> PROMPT
Every line from the first record below down to the line that includes "Affinché i protocolli" must be reproduced exactly; the pictures are not.

______________________________

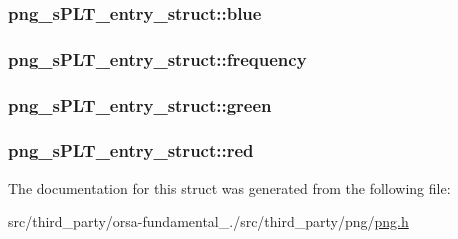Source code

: \subsubsection[{blue}]{ png\+\_\+s\+P\+L\+T\+\_\+entry\+\_\+struct\+::blue}\label{structpng__sPLT__entry__struct_a2af6281d3b400362886a43977ebcb7db}
\hypertarget{structpng__sPLT__entry__struct_ad8095a15bb5a054c12ef911478c5f3a3}{}
\subsubsection[{frequency}]{ png\+\_\+s\+P\+L\+T\+\_\+entry\+\_\+struct\+::frequency}\label{structpng__sPLT__entry__struct_ad8095a15bb5a054c12ef911478c5f3a3}
\hypertarget{structpng__sPLT__entry__struct_a3b4269fb63b4087bd618a6741b805554}{}
\subsubsection[{green}]{ png\+\_\+s\+P\+L\+T\+\_\+entry\+\_\+struct\+::green}\label{structpng__sPLT__entry__struct_a3b4269fb63b4087bd618a6741b805554}
\hypertarget{structpng__sPLT__entry__struct_a05ba3cef8aa2c43d1f52c0300c525fd9}{}
\subsubsection[{red}]{ png\+\_\+s\+P\+L\+T\+\_\+entry\+\_\+struct\+::red}\label{structpng__sPLT__entry__struct_a05ba3cef8aa2c43d1f52c0300c525fd9}


The documentation for this struct was generated from the following file\+:\begin{DoxyCompactItemize}
\item 
src/third\+\_\+party/orsa-\/fundamental\+\_./src/third\+\_\+party/png/\hyperlink{png_8h}{png.\+h}\end{DoxyCompactItemize}
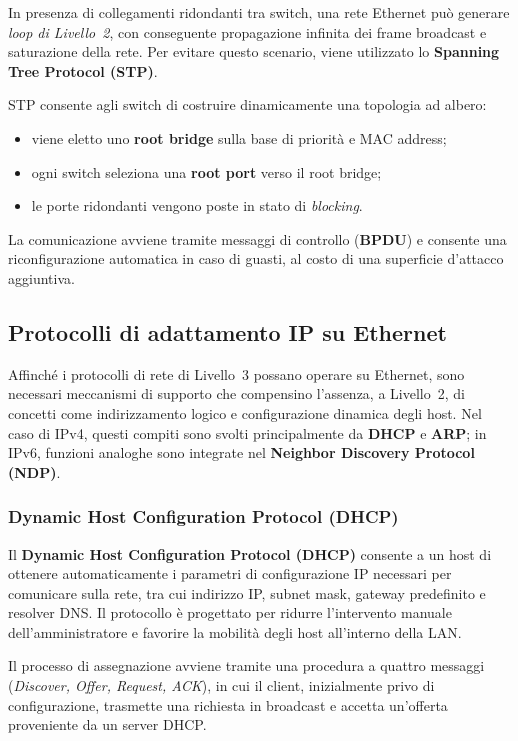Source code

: In presenza di collegamenti ridondanti tra switch, una rete Ethernet può generare \emph{loop di Livello~2},
con conseguente propagazione infinita dei frame broadcast e saturazione della rete.
Per evitare questo scenario, viene utilizzato lo \textbf{Spanning Tree Protocol (STP)}.

STP consente agli switch di costruire dinamicamente una topologia ad albero:
\begin{itemize}
  \item viene eletto uno \textbf{root bridge} sulla base di priorità e MAC address;
  \item ogni switch seleziona una \textbf{root port} verso il root bridge;
  \item le porte ridondanti vengono poste in stato di \emph{blocking}.
\end{itemize}

La comunicazione avviene tramite messaggi di controllo (\textbf{BPDU}) e consente una riconfigurazione automatica
in caso di guasti, al costo di una superficie d’attacco aggiuntiva.

\subsection{Protocolli di adattamento IP su Ethernet}

Affinché i protocolli di rete di Livello~3 possano operare su Ethernet, sono necessari
meccanismi di supporto che compensino l’assenza, a Livello~2, di concetti come indirizzamento
logico e configurazione dinamica degli host.
Nel caso di IPv4, questi compiti sono svolti principalmente da \textbf{DHCP} e \textbf{ARP};
in IPv6, funzioni analoghe sono integrate nel \textbf{Neighbor Discovery Protocol (NDP)}.

\subsubsection{Dynamic Host Configuration Protocol (DHCP)}

Il \textbf{Dynamic Host Configuration Protocol (DHCP)} consente a un host di ottenere automaticamente
i parametri di configurazione IP necessari per comunicare sulla rete, tra cui indirizzo IP,
subnet mask, gateway predefinito e resolver DNS.
Il protocollo è progettato per ridurre l’intervento manuale dell’amministratore e favorire
la mobilità degli host all’interno della LAN.

Il processo di assegnazione avviene tramite una procedura a quattro messaggi
(\emph{Discover, Offer, Request, ACK}), in cui il client, inizialmente privo di configurazione,
trasmette una richiesta in broadcast e accetta un’offerta proveniente da un server DHCP.

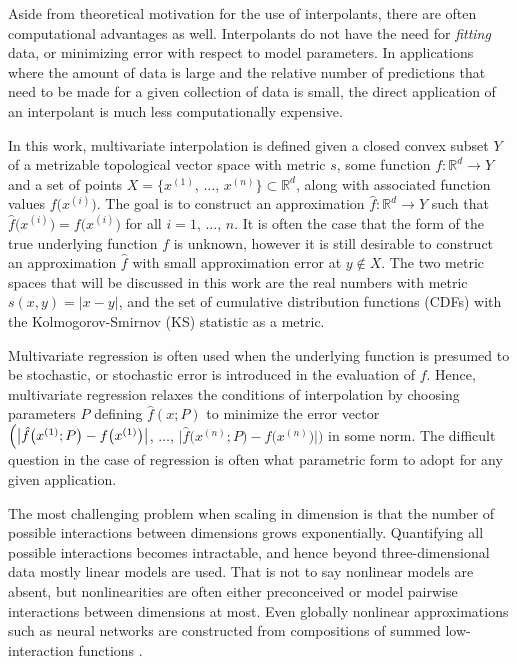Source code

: \documentclass[smallextended,final]{svjour3}  %
\begin{document}
Aside from theoretical motivation for the use of interpolants, there
are often computational advantages as well. Interpolants do not have
the need for \textit{fitting} data, or minimizing error with respect
to model parameters. In applications where the amount of data is large
and the relative number of predictions that need to be made for a
given collection of data is small, the direct application of an
interpolant is much less computationally expensive.

In this work, multivariate interpolation is defined given a closed
convex subset $Y$ of a metrizable topological vector space with metric
$s$, some function $f:\mathbb{R}^d \rightarrow Y$ and a set of points
$X = \bigl\{x^{(1)}$, $\ldots$, $x^{(n)}\bigr\} \subset \mathbb{R}^d$,
along with associated function values $f\bigl(x^{(i)}\bigr)$. The goal
is to construct an approximation $\hat f: \mathbb{R}^d \rightarrow Y$
such that $\hat f\bigl(x^{(i)}\bigr) = f\bigl(x^{(i)}\bigr)$ for all
$i = 1$, $\ldots$, $n$. It is often the case that the form of the true
underlying function $f$ is unknown, however it is still desirable to
construct an approximation $\hat f$ with small approximation error at
$y \notin X$. The two metric spaces that will be discussed in this
work are the real numbers with metric $s(x,y) = |x-y|$, and the set of
cumulative distribution functions (CDFs) with the Kolmogorov-Smirnov
(KS) statistic \cite{lilliefors1967kolmogorov} as a metric.

Multivariate regression is often used when the underlying function is
presumed to be stochastic, or stochastic error is introduced in the
evaluation of $f$. Hence, multivariate regression relaxes the
conditions of interpolation by choosing parameters $P$ defining $\hat
f(x;P)$ to minimize the error vector $\Bigl( \bigl | \hat f
\bigl(x^{(1)};P\bigr) - f\bigl(x^{(1)}\bigr) \bigr|$, $\ldots$, $\bigl
| \hat f \bigl(x^{(n)}; P\bigr) - f\bigl(x^{(n)}\bigr) \bigr | \Bigr)$
in some norm. The difficult question in the case of regression is
often what parametric form to adopt for any given application.

The most challenging problem when scaling in dimension is that the
number of possible interactions between dimensions grows
exponentially. Quantifying all possible interactions becomes
intractable, and hence beyond three-dimensional data mostly linear
models are used. That is not to say nonlinear models are absent, but
nonlinearities are often either preconceived or model pairwise
interactions between dimensions at most. Even globally nonlinear
approximations such as neural networks are constructed from
compositions of summed low-interaction functions
\cite{clevert2015fast}.
\end{document}
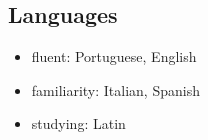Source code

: \subsection*{Languages}

\begin{itemize}
    \item fluent: Portuguese, English
    \item familiarity: Italian, Spanish
    \item studying: Latin
\end{itemize}
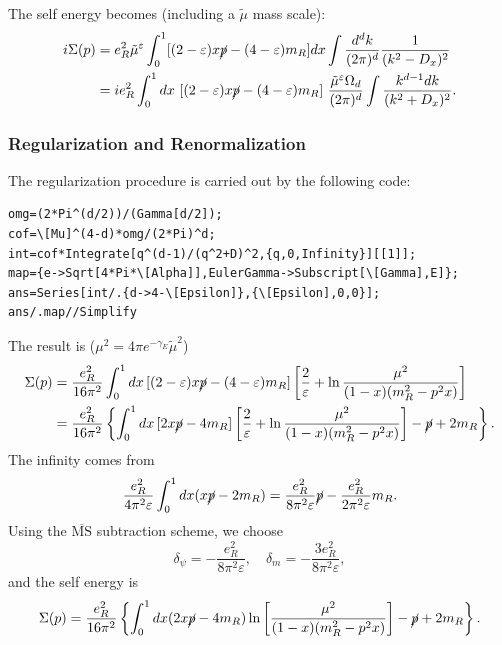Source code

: The self energy becomes (including a $\tilde \mu$ mass scale):
\begin{equation}
\begin{aligned}
	i\Sigma(p)
	&= e_R^2\tilde{\mu}^{\varepsilon} 
		\int_0^1 [(2-\varepsilon)x\cancel{p}-(4-\varepsilon)m_R] dx 
		\int \frac{d^d k}{(2\pi)^d} 
		\frac{1}{(k^2-D_x)^2} \\
	&= ie_R^2 \int_0^1 dx\ [(2-\varepsilon)x\cancel{p}-(4-\varepsilon)m_R]\ 
		\frac{\tilde{\mu}^{\varepsilon}\Omega_d}{(2\pi)^d} 
		\int \frac{k^{d-1} dk}{(k^2+D_x)^2}.
\end{aligned}
\end{equation}


\subsubsection{Regularization and Renormalization}

The regularization procedure is carried out by the following code:

\begin{lstlisting}[style=mathematicaFrameTB]
omg=(2*Pi^(d/2))/(Gamma[d/2]);
cof=\[Mu]^(4-d)*omg/(2*Pi)^d;
int=cof*Integrate[q^(d-1)/(q^2+D)^2,{q,0,Infinity}][[1]];
map={e->Sqrt[4*Pi*\[Alpha]],EulerGamma->Subscript[\[Gamma],E]};
ans=Series[int/.{d->4-\[Epsilon]},{\[Epsilon],0,0}];
ans/.map//Simplify
\end{lstlisting}

The result is ($\mu^2 = 4\pi e^{-\gamma_E} \tilde\mu^2$)
\begin{equation}
\begin{aligned}
	\Sigma(p) 
	&= \frac{e_R^2}{16\pi^2}\int_0^1 dx \left[(2-\varepsilon)x\cancel{p}-(4-\varepsilon)m_R \right] 
	\left[\frac{2}{\varepsilon}+\ln\frac{\mu^2}{(1-x)(m_R^2-p^2 x)}\right] \\
	&= \frac{e_R^2}{16\pi^2} \left\{ \int_0^1 dx \left[2x\cancel{p}-4m_R \right] 
	\left[\frac{2}{\varepsilon}+\ln\frac{\mu^2}{(1-x)(m_R^2-p^2 x)}\right]-\cancel p + 2m_R\right\}.
\end{aligned}
\end{equation}
The infinity comes from
\begin{equation}
	\frac{e_R^2}{4\pi^2\varepsilon}\int_0^1 dx(x\cancel{p}-2m_R)
	= \frac{e_R^2}{8\pi^2\varepsilon}\cancel{p} - \frac{e_R^2}{2\pi^2\varepsilon}m_R.
\end{equation}
Using the $\overline{\mathrm{MS}}$ subtraction scheme, we choose
\begin{equation}
	\delta_{\psi} = -\frac{e_R^2}{8\pi^2\varepsilon},\quad
	\delta_m = -\frac{3 e_R^2}{8\pi^2\varepsilon},
\end{equation}
and the self energy is
\begin{equation}
	\Sigma(p) 
	= \frac{e_R^2}{16\pi^2} \left\{\int_0^1 dx(2x\cancel{p}-4m_R)\ln\left[\frac{\mu^2}{(1-x)(m_R^2-p^2 x)}\right]-\cancel p + 2m_R \right\}.
\end{equation}


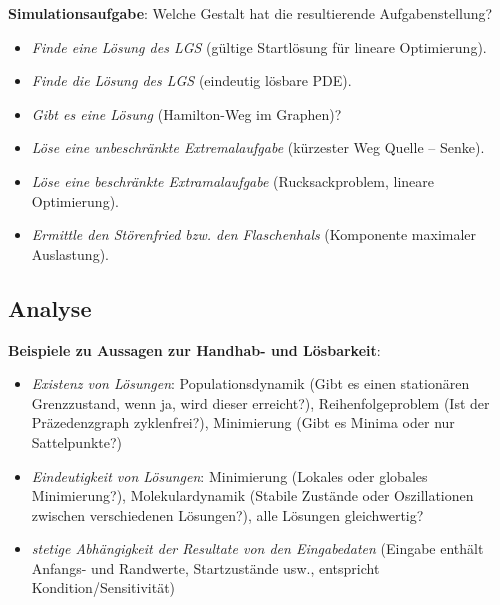 \textbf{Simulationsaufgabe}:
Welche Gestalt hat die resultierende Aufgabenstellung?
\begin{itemize}
    \item
    \emph{Finde eine Lösung des LGS}
    (gültige Startlösung für lineare Optimierung).
    
    \item
    \emph{Finde die Lösung des LGS}
    (eindeutig lösbare PDE).
    
    \item
    \emph{Gibt es eine Lösung}
    (Hamilton-Weg im Graphen)?
    
    \item
    \emph{Löse eine unbeschränkte Extremalaufgabe}
    (kürzester Weg Quelle -- Senke).
    
    \item
    \emph{Löse eine beschränkte Extramalaufgabe}
    (Rucksackproblem, lineare Optimierung).
    
    \item
    \emph{Ermittle den Störenfried bzw. den Flaschenhals}
    (Komponente maximaler Auslastung).
\end{itemize}

\pagebreak

\subsection{%
    Analyse%
}

\textbf{Beispiele zu Aussagen zur Handhab- und Lösbarkeit}:
\begin{itemize}
    \item
    \emph{Existenz von Lösungen}:
    Populationsdynamik (Gibt es einen stationären Grenzzustand, wenn ja, wird dieser erreicht?),
    Reihenfolgeproblem (Ist der Präzedenzgraph zyklenfrei?),
    Minimierung (Gibt es Minima oder nur Sattelpunkte?)
    
    \item
    \emph{Eindeutigkeit von Lösungen}:
    Minimierung (Lokales oder globales Minimierung?),
    Molekulardynamik (Stabile Zustände oder Oszillationen zwischen verschiedenen Lösungen?),
    alle Lösungen gleichwertig?
    
    \item
    \emph{stetige Abhängigkeit der Resultate von den Eingabedaten}
    (Eingabe enthält Anfangs- und Randwerte, Startzustände usw.,
    entspricht Kondition/Sensitivität)
\end{itemize}

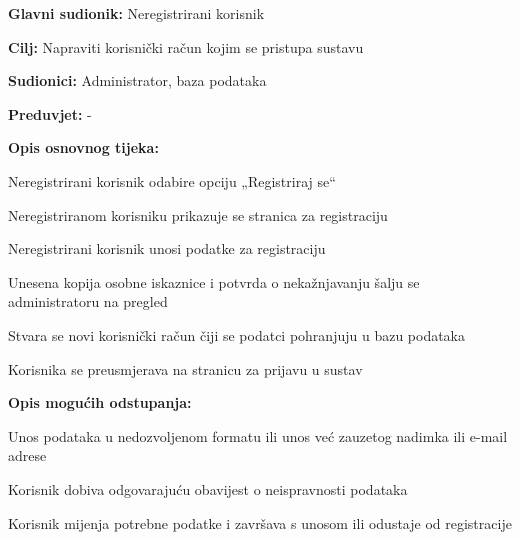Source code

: 							\noindent {}
						\begin{packed_item}
							
							\item \textbf{Glavni sudionik: } Neregistrirani korisnik
							\item  \textbf{Cilj:} Napraviti korisnički račun kojim se pristupa sustavu
							\item  \textbf{Sudionici:} Administrator, baza podataka
							\item  \textbf{Preduvjet:} -
							\item  \textbf{Opis osnovnog tijeka:}
							
							\item[] \begin{packed_enum}
								
								\item Neregistrirani korisnik odabire opciju „Registriraj se“ 
								\item Neregistriranom korisniku prikazuje se stranica za registraciju 
								\item Neregistrirani korisnik unosi podatke za registraciju 
								\item Unesena kopija osobne iskaznice i potvrda o nekažnjavanju šalju se administratoru na pregled 
								\item Stvara se novi korisnički račun čiji se podatci pohranjuju u bazu podataka 
								\item Korisnika se preusmjerava na stranicu za prijavu u sustav 
								
							\end{packed_enum}
							
							\item  \textbf{Opis mogućih odstupanja:}
							
							\item[] \begin{packed_item}
								
								\item[3.a] Unos podataka u nedozvoljenom formatu ili unos već zauzetog nadimka ili e-mail adrese 
								\item[] \begin{packed_enum}
									
									\item Korisnik dobiva odgovarajuću obavijest o neispravnosti podataka 
									\item Korisnik mijenja potrebne podatke i završava s unosom ili odustaje od registracije 
									
								\end{packed_enum}
								
								
							\end{packed_item}
						\end{packed_item}
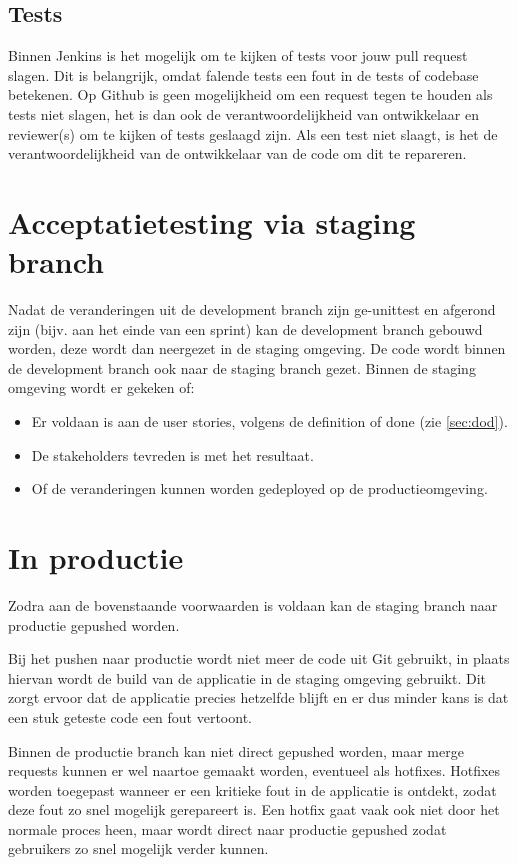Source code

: \subsection{Tests}
Binnen Jenkins is het mogelijk om te kijken of tests voor jouw pull request slagen.
Dit is belangrijk, omdat falende tests een fout in de tests of codebase betekenen.
Op Github is geen mogelijkheid om een request tegen te houden als tests niet slagen, het is dan ook de verantwoordelijkheid van ontwikkelaar en reviewer(s) om te kijken of tests geslaagd zijn.
Als een test niet slaagt, is het de verantwoordelijkheid van de ontwikkelaar van de code om dit te repareren.

\section{Acceptatietesting via staging branch}
Nadat de veranderingen uit de development branch zijn ge-unittest en afgerond zijn (bijv. aan het einde van een sprint) kan de development branch gebouwd worden, deze wordt dan neergezet in de staging omgeving. De code wordt binnen de development branch ook naar de staging branch gezet.
Binnen de staging omgeving wordt er gekeken of:
\begin{itemize}
	\item Er voldaan is aan de user stories, volgens de definition of done (zie \cref{sec:dod}).
	\item De stakeholders tevreden is met het resultaat.
	\item Of de veranderingen kunnen worden gedeployed op de productieomgeving.
\end{itemize}

\section{In productie}
Zodra aan de bovenstaande voorwaarden is voldaan kan de staging branch naar productie gepushed worden.
\par
Bij het pushen naar productie wordt niet meer de code uit Git gebruikt, in plaats hiervan wordt de build van de applicatie in de staging omgeving gebruikt.
Dit zorgt ervoor dat de applicatie precies hetzelfde blijft en er dus minder kans is dat een stuk geteste code een fout vertoont.
\par
Binnen de productie branch kan niet direct gepushed worden, maar merge requests kunnen er wel naartoe gemaakt worden, eventueel als hotfixes. Hotfixes worden toegepast wanneer er een kritieke fout in de applicatie is ontdekt, zodat deze fout zo snel mogelijk gerepareert is.
Een hotfix gaat vaak ook niet door het normale proces heen, maar wordt direct naar productie gepushed zodat gebruikers zo snel mogelijk verder kunnen.

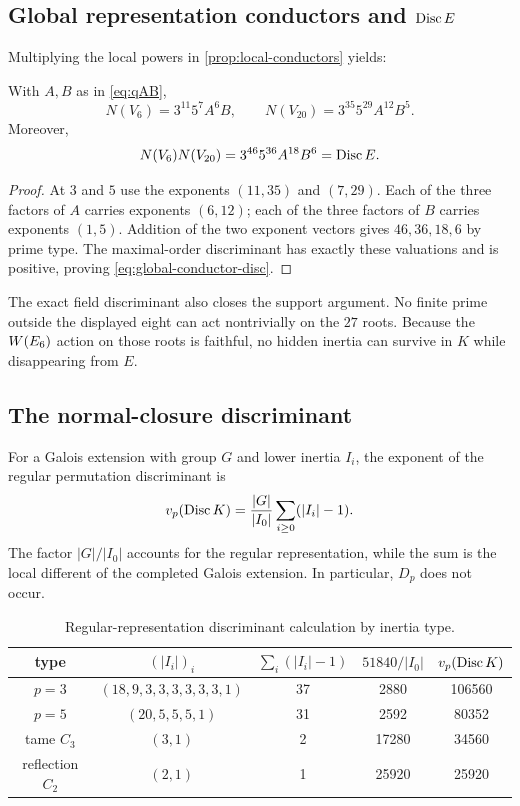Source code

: \subsection{\texorpdfstring{Global representation conductors and \(\Disc E\)}{Global representation conductors and the line-field discriminant}}

Multiplying the local powers in \cref{prop:local-conductors} yields:
\begin{corollary}
\label{cor:global-conductors}
With $A,B$ as in \cref{eq:qAB},
\[
 N(V_6)=3^{11}5^7A^6B,\qquad
 N(V_{20})=3^{35}5^{29}A^{12}B^5.
\]
Moreover,
\begin{equation}
 N(V_6)N(V_{20})
 =3^{46}5^{36}A^{18}B^6
 =\Disc E.
\label{eq:global-conductor-disc}
\end{equation}
\end{corollary}

\begin{proof}
At $3$ and $5$ use the exponents $(11,35)$ and $(7,29)$.  Each of the three
factors of $A$ carries exponents $(6,12)$; each of the three factors of $B$
carries exponents $(1,5)$.  Addition of the two exponent vectors gives
$46,36,18,6$ by prime type.  The maximal-order discriminant has exactly
these valuations and is positive, proving \cref{eq:global-conductor-disc}.
\end{proof}

The exact field discriminant also closes the support argument.  No finite
prime outside the displayed eight can act nontrivially on the $27$ roots.
Because the $\WE$ action on those roots is faithful, no hidden inertia can
survive in $K$ while disappearing from $E$.

\subsection{The normal-closure discriminant}

For a Galois extension with group $G$ and lower inertia $I_i$, the exponent
of the regular permutation discriminant is
\begin{equation}
 v_p(\Disc K)=\frac{|G|}{|I_0|}
 \sum_{i\geq0}(|I_i|-1).
\label{eq:regular-disc-formula}
\end{equation}
The factor $|G|/|I_0|$ accounts for the regular representation, while the
sum is the local different of the completed Galois extension.  In particular,
$D_p$ does not occur.

\begin{table}[ht]
\centering
\caption{Regular-representation discriminant calculation by inertia type.}
\label{tab:discK-exponents}
\begin{tabular}{@{}c c c c c@{}}
\toprule
type&$(|I_i|)_i$&$\sum_i(|I_i|-1)$&$51840/|I_0|$&$v_p(\Disc K)$\\
\midrule
$p=3$&$(18,9,3,3,3,3,3,3,1)$&37&2880&106560\\
$p=5$&$(20,5,5,5,1)$&31&2592&80352\\
tame $C_3$&$(3,1)$&2&17280&34560\\
reflection $C_2$&$(2,1)$&1&25920&25920\\
\bottomrule
\end{tabular}
\end{table}

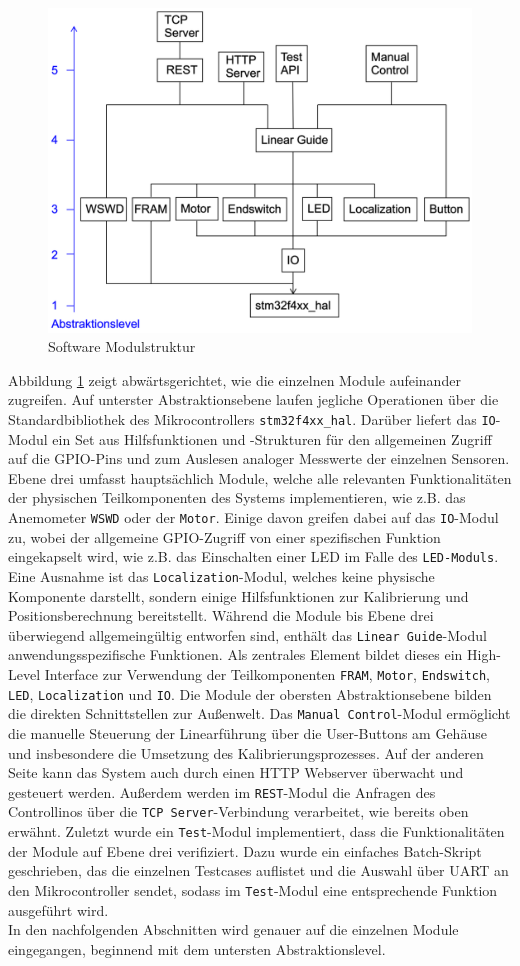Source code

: \begin{figure}[h]
	\centering
	\includegraphics[width=0.6\linewidth]{images/Software/Modulestructure.png}
	\caption{Software Modulstruktur}
	\label{fig:modulestructure}
\end{figure}
\noindent
Abbildung \ref{fig:modulestructure} zeigt abwärtsgerichtet, wie die einzelnen Module aufeinander zugreifen. Auf unterster Abstraktionsebene laufen jegliche Operationen über die Standardbibliothek des Mikrocontrollers \texttt{stm32f4xx\_hal}. Darüber liefert das \texttt{IO}-Modul ein Set aus Hilfsfunktionen und -Strukturen für den allgemeinen Zugriff auf die GPIO-Pins und zum Auslesen analoger Messwerte der einzelnen Sensoren. Ebene drei umfasst hauptsächlich Module, welche alle relevanten Funktionalitäten der physischen Teilkomponenten des Systems implementieren, wie z.B. das Anemometer \texttt{WSWD} oder der \texttt{Motor}. Einige davon greifen dabei auf das \texttt{IO}-Modul zu, wobei der allgemeine GPIO-Zugriff von einer spezifischen Funktion eingekapselt wird, wie z.B. das Einschalten einer LED im Falle des \texttt{LED-Moduls}. Eine Ausnahme ist das \texttt{Localization}-Modul, welches keine physische Komponente darstellt, sondern einige Hilfsfunktionen zur Kalibrierung und Positionsberechnung bereitstellt. Während die Module bis Ebene drei überwiegend allgemeingültig entworfen sind, enthält das \texttt{Linear Guide}-Modul anwendungsspezifische Funktionen. Als zentrales Element bildet dieses ein High-Level Interface zur Verwendung der Teilkomponenten \texttt{FRAM}, \texttt{Motor}, \texttt{Endswitch}, \texttt{LED}, \texttt{Localization} und \texttt{IO}. Die Module der obersten Abstraktionsebene bilden die direkten Schnittstellen zur Außenwelt. Das \texttt{Manual Control}-Modul ermöglicht die manuelle Steuerung der Linearführung über die User-Buttons am Gehäuse und insbesondere die Umsetzung des Kalibrierungsprozesses. Auf der anderen Seite kann das System auch durch einen HTTP Webserver überwacht und gesteuert werden. Außerdem werden im \texttt{REST}-Modul die Anfragen des Controllinos über die \texttt{TCP Server}-Verbindung verarbeitet, wie bereits oben erwähnt. Zuletzt wurde ein \texttt{Test}-Modul implementiert, dass die Funktionalitäten der Module auf Ebene drei verifiziert. Dazu wurde ein einfaches Batch-Skript geschrieben, das die einzelnen Testcases auflistet und die Auswahl über UART an den  Mikrocontroller sendet, sodass im \texttt{Test}-Modul eine entsprechende Funktion ausgeführt wird.\\In den nachfolgenden Abschnitten wird genauer auf die einzelnen Module eingegangen, beginnend mit dem untersten Abstraktionslevel.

______________________________

> ANSWER AREA
Source code

: \subsubsection[{blue}]{ png\+\_\+s\+P\+L\+T\+\_\+entry\+\_\+struct\+::blue}\label{structpng__sPLT__entry__struct_a2af6281d3b400362886a43977ebcb7db}
\hypertarget{structpng__sPLT__entry__struct_ad8095a15bb5a054c12ef911478c5f3a3}{}
\subsubsection[{frequency}]{ png\+\_\+s\+P\+L\+T\+\_\+entry\+\_\+struct\+::frequency}\label{structpng__sPLT__entry__struct_ad8095a15bb5a054c12ef911478c5f3a3}
\hypertarget{structpng__sPLT__entry__struct_a3b4269fb63b4087bd618a6741b805554}{}
\subsubsection[{green}]{ png\+\_\+s\+P\+L\+T\+\_\+entry\+\_\+struct\+::green}\label{structpng__sPLT__entry__struct_a3b4269fb63b4087bd618a6741b805554}
\hypertarget{structpng__sPLT__entry__struct_a05ba3cef8aa2c43d1f52c0300c525fd9}{}
\subsubsection[{red}]{ png\+\_\+s\+P\+L\+T\+\_\+entry\+\_\+struct\+::red}\label{structpng__sPLT__entry__struct_a05ba3cef8aa2c43d1f52c0300c525fd9}


The documentation for this struct was generated from the following file\+:\begin{DoxyCompactItemize}
\item 
src/third\+\_\+party/orsa-\/fundamental\+\_./src/third\+\_\+party/png/\hyperlink{png_8h}{png.\+h}\end{DoxyCompactItemize}
Source code

: In presenza di collegamenti ridondanti tra switch, una rete Ethernet può generare \emph{loop di Livello~2},
con conseguente propagazione infinita dei frame broadcast e saturazione della rete.
Per evitare questo scenario, viene utilizzato lo \textbf{Spanning Tree Protocol (STP)}.

STP consente agli switch di costruire dinamicamente una topologia ad albero:
\begin{itemize}
  \item viene eletto uno \textbf{root bridge} sulla base di priorità e MAC address;
  \item ogni switch seleziona una \textbf{root port} verso il root bridge;
  \item le porte ridondanti vengono poste in stato di \emph{blocking}.
\end{itemize}

La comunicazione avviene tramite messaggi di controllo (\textbf{BPDU}) e consente una riconfigurazione automatica
in caso di guasti, al costo di una superficie d’attacco aggiuntiva.

\subsection{Protocolli di adattamento IP su Ethernet}

Affinché i protocolli di rete di Livello~3 possano operare su Ethernet, sono necessari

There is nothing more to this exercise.